This study has also allowed us to directly compare X4−/− mice to B1ΔCaM mice, more specifically, in their response termination kinetics and response decay during a sustained stimulus. For response termination, both X4−/− and B1ΔCaM mice displayed significantly slower termination than WT mice, but termination in X4−/− mice was almost always slower than termination in B1ΔCaM mice (Fig. 1F). As the odorant concentration increased, however, the impact of CNG channel desensitization increased to the point where X4−/− and B1ΔCaM terminated at nearly the same rate (Fig. 1F). This concentration-dependent phenotype emphasizes the critical role of Ca2+/CaM-mediated CNG channel desensitization in the control of Ca2+ influx. For response decay during a sustained pulse, at the two concentrations tested, X4−/− and B1ΔCaM mice showed nearly identical phenotypes of less response decay (Fig. 4D). It is interesting that lacking either of two distinct mechanisms, controlling Ca2+ influx or extrusion, results in the same response phenotype in the presence of sustained odor stimulation.

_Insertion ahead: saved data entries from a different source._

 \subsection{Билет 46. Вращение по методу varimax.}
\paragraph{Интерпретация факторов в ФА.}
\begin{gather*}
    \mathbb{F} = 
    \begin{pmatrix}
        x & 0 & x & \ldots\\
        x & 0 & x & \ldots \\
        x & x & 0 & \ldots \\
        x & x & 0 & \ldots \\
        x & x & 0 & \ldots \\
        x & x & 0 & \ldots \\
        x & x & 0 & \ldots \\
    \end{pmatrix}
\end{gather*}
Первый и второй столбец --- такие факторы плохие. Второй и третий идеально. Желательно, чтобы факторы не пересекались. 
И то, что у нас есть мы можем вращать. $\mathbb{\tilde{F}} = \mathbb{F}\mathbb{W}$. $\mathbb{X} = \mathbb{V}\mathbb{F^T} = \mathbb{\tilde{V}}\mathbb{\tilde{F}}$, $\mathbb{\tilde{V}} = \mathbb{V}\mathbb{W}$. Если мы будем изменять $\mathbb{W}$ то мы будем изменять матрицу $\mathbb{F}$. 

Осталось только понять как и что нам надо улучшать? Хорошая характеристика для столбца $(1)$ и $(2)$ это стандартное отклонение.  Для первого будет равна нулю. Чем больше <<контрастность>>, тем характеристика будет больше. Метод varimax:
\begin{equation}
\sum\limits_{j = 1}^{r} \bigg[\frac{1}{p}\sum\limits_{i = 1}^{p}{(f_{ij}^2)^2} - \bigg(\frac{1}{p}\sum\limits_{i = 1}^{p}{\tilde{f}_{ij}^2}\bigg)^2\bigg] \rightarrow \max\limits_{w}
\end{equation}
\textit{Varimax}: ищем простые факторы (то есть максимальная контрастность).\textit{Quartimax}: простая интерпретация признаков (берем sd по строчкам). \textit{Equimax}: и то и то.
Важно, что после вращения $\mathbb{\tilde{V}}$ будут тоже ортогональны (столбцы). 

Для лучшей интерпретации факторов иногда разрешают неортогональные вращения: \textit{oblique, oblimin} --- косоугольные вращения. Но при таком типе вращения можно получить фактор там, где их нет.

Analysis of X4−/−;B1ΔCaM mice has also garnered us further insight into the role of the CNG channel desensitization in paired-pulse adaptation. Although we did not see significant alterations in B1ΔCaM mice compared with WT mice with regard to the second response size and second response latency, similar to previous reports (Song et al., 2008), we did notice influences of the CNG channel desensitization in the background of Nckx4−/−. Specifically, the prolonged latency to the second stimulation observed in X4−/− mice was partially but significantly rescued in X4−/−;B1ΔCaM mice (Fig. 3D). There was also a partial rescue in X4−/−;B1ΔCaM mice of the reduced ratio of the second response amplitude relative to the first seen in X4−/− mice (Fig. 3C). Thus, as an integral mechanism for olfactory adaptation, Ca2+/CaM-mediated CNG channel desensitization contributes to the overadaptation phenotype of X4−/− mice in the paired-pulse adaptation paradigm. In the presence of an effective Ca2+ removal provided by NCKX4, its role, when lacking, can be compensated for by other mechanisms.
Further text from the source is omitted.